ANSWER: Some pigs are noisier than others. Usually, female pigs are talkers, males tend to be quieter. Right now, he might be whining out of confusion. Pigs learn quickly and unlearn very slowly, so he may still be unlearning old rules.
The key is consistency. The easiest rule is no treats except as training rewards, and no between meal snacks.
It's easier to hold on to a pig wearing a harness. So, start harness training as soon as possible, so you can hold the harness when cleaning his hooves. Usually food is a great reward. However, if he is eating handfuls of food but the hooves aren't getting cleaned, then the "food reward" is rewarding bad behavior.
When piggy is harness trained, then you can hold the harness and clean his feet every time he comes inside. In the meantime, no more food while hoof cleaning.
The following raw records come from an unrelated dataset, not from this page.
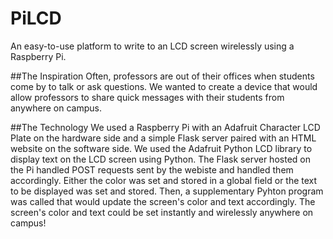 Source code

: # PiLCD
An easy-to-use platform to write to an LCD screen wirelessly using a Raspberry Pi.

##The Inspiration
Often, professors are out of their offices when students come by to talk or ask questions. We wanted to create a device that would allow professors to share quick messages with their students from anywhere on campus.

##The Technology
We used a Raspberry Pi with an Adafruit Character LCD Plate on the hardware side and a simple Flask server paired with an HTML website on the software side. We used the Adafruit Python LCD library to display text on the LCD screen using Python. The Flask server hosted on the Pi handled POST requests sent by the webiste and handled them accordingly. Either the color was set and stored in a global field or the text to be displayed was set and stored. Then, a supplementary Pyhton program was called that would update the screen's color and text accordingly. The screen's color and text could be set instantly and wirelessly anywhere on campus!
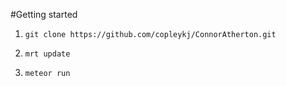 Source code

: #Getting started

1. `git clone https://github.com/copleykj/ConnorAtherton.git`

2. `mrt update`

3. `meteor run` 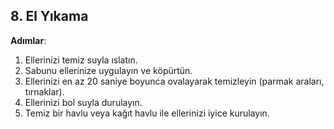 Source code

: ## 8. El Yıkama

**Adımlar**:
1. Ellerinizi temiz suyla ıslatın.
2. Sabunu ellerinize uygulayın ve köpürtün.
3. Ellerinizi en az 20 saniye boyunca ovalayarak temizleyin (parmak araları, tırnaklar).
4. Ellerinizi bol suyla durulayın.
5. Temiz bir havlu veya kağıt havlu ile ellerinizi iyice kurulayın.
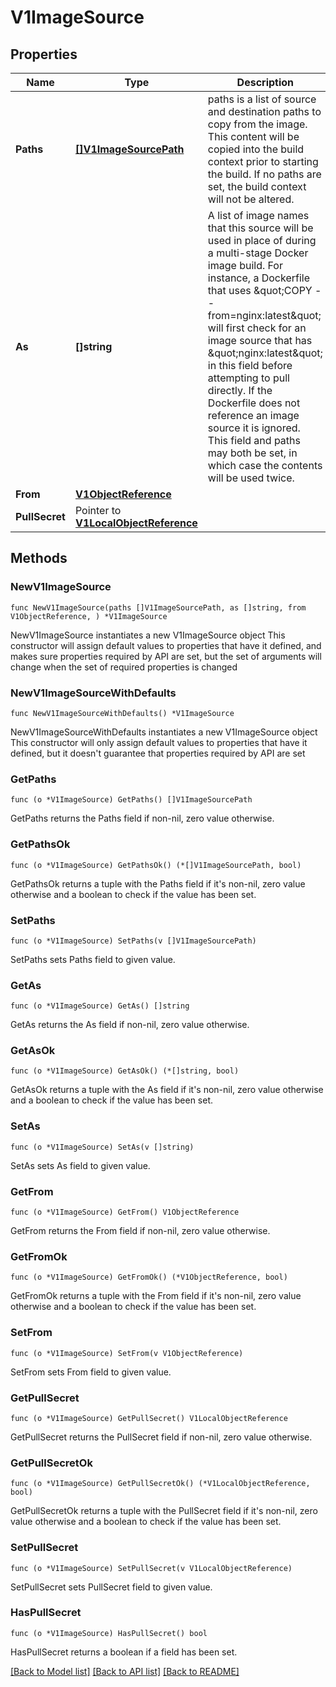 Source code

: # V1ImageSource

## Properties

Name | Type | Description | Notes
------------ | ------------- | ------------- | -------------
**Paths** | [**[]V1ImageSourcePath**](V1ImageSourcePath.md) | paths is a list of source and destination paths to copy from the image. This content will be copied into the build context prior to starting the build. If no paths are set, the build context will not be altered. | 
**As** | **[]string** | A list of image names that this source will be used in place of during a multi-stage Docker image build. For instance, a Dockerfile that uses \&quot;COPY --from&#x3D;nginx:latest\&quot; will first check for an image source that has \&quot;nginx:latest\&quot; in this field before attempting to pull directly. If the Dockerfile does not reference an image source it is ignored. This field and paths may both be set, in which case the contents will be used twice. | 
**From** | [**V1ObjectReference**](V1ObjectReference.md) |  | 
**PullSecret** | Pointer to [**V1LocalObjectReference**](V1LocalObjectReference.md) |  | [optional] 

## Methods

### NewV1ImageSource

`func NewV1ImageSource(paths []V1ImageSourcePath, as []string, from V1ObjectReference, ) *V1ImageSource`

NewV1ImageSource instantiates a new V1ImageSource object
This constructor will assign default values to properties that have it defined,
and makes sure properties required by API are set, but the set of arguments
will change when the set of required properties is changed

### NewV1ImageSourceWithDefaults

`func NewV1ImageSourceWithDefaults() *V1ImageSource`

NewV1ImageSourceWithDefaults instantiates a new V1ImageSource object
This constructor will only assign default values to properties that have it defined,
but it doesn't guarantee that properties required by API are set

### GetPaths

`func (o *V1ImageSource) GetPaths() []V1ImageSourcePath`

GetPaths returns the Paths field if non-nil, zero value otherwise.

### GetPathsOk

`func (o *V1ImageSource) GetPathsOk() (*[]V1ImageSourcePath, bool)`

GetPathsOk returns a tuple with the Paths field if it's non-nil, zero value otherwise
and a boolean to check if the value has been set.

### SetPaths

`func (o *V1ImageSource) SetPaths(v []V1ImageSourcePath)`

SetPaths sets Paths field to given value.


### GetAs

`func (o *V1ImageSource) GetAs() []string`

GetAs returns the As field if non-nil, zero value otherwise.

### GetAsOk

`func (o *V1ImageSource) GetAsOk() (*[]string, bool)`

GetAsOk returns a tuple with the As field if it's non-nil, zero value otherwise
and a boolean to check if the value has been set.

### SetAs

`func (o *V1ImageSource) SetAs(v []string)`

SetAs sets As field to given value.


### GetFrom

`func (o *V1ImageSource) GetFrom() V1ObjectReference`

GetFrom returns the From field if non-nil, zero value otherwise.

### GetFromOk

`func (o *V1ImageSource) GetFromOk() (*V1ObjectReference, bool)`

GetFromOk returns a tuple with the From field if it's non-nil, zero value otherwise
and a boolean to check if the value has been set.

### SetFrom

`func (o *V1ImageSource) SetFrom(v V1ObjectReference)`

SetFrom sets From field to given value.


### GetPullSecret

`func (o *V1ImageSource) GetPullSecret() V1LocalObjectReference`

GetPullSecret returns the PullSecret field if non-nil, zero value otherwise.

### GetPullSecretOk

`func (o *V1ImageSource) GetPullSecretOk() (*V1LocalObjectReference, bool)`

GetPullSecretOk returns a tuple with the PullSecret field if it's non-nil, zero value otherwise
and a boolean to check if the value has been set.

### SetPullSecret

`func (o *V1ImageSource) SetPullSecret(v V1LocalObjectReference)`

SetPullSecret sets PullSecret field to given value.

### HasPullSecret

`func (o *V1ImageSource) HasPullSecret() bool`

HasPullSecret returns a boolean if a field has been set.


[[Back to Model list]](../README.md#documentation-for-models) [[Back to API list]](../README.md#documentation-for-api-endpoints) [[Back to README]](../README.md)


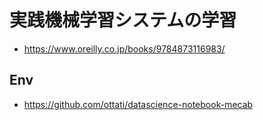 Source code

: # 実践機械学習システムの学習

* https://www.oreilly.co.jp/books/9784873116983/


## Env

* https://github.com/ottati/datascience-notebook-mecab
Instead, try to wipe his feet outside, before letting him in the door. Or, lay down mats from the door to a small space like a bathroom or laundry room, with a washable mat on the floor. When piggy comes in, he goes straight to his new "foot cleaning" spot, staying on the mats. This might be the only exception to the no food rule, if he will follow you for just a small treat. Then, he has to stay in this spot until his hooves are cleaned. He will not be happy about this, but it will help keep some of the dirt up off the floor.
Again, the key is consistency. It will be time consuming to wash his feet every single time either indoors or out, and he won't be happy, but with time he will learn to allow his feet to be washed. The problem is, if he "gets away" with going inside without foot washing even once, he'll want to skip it every time.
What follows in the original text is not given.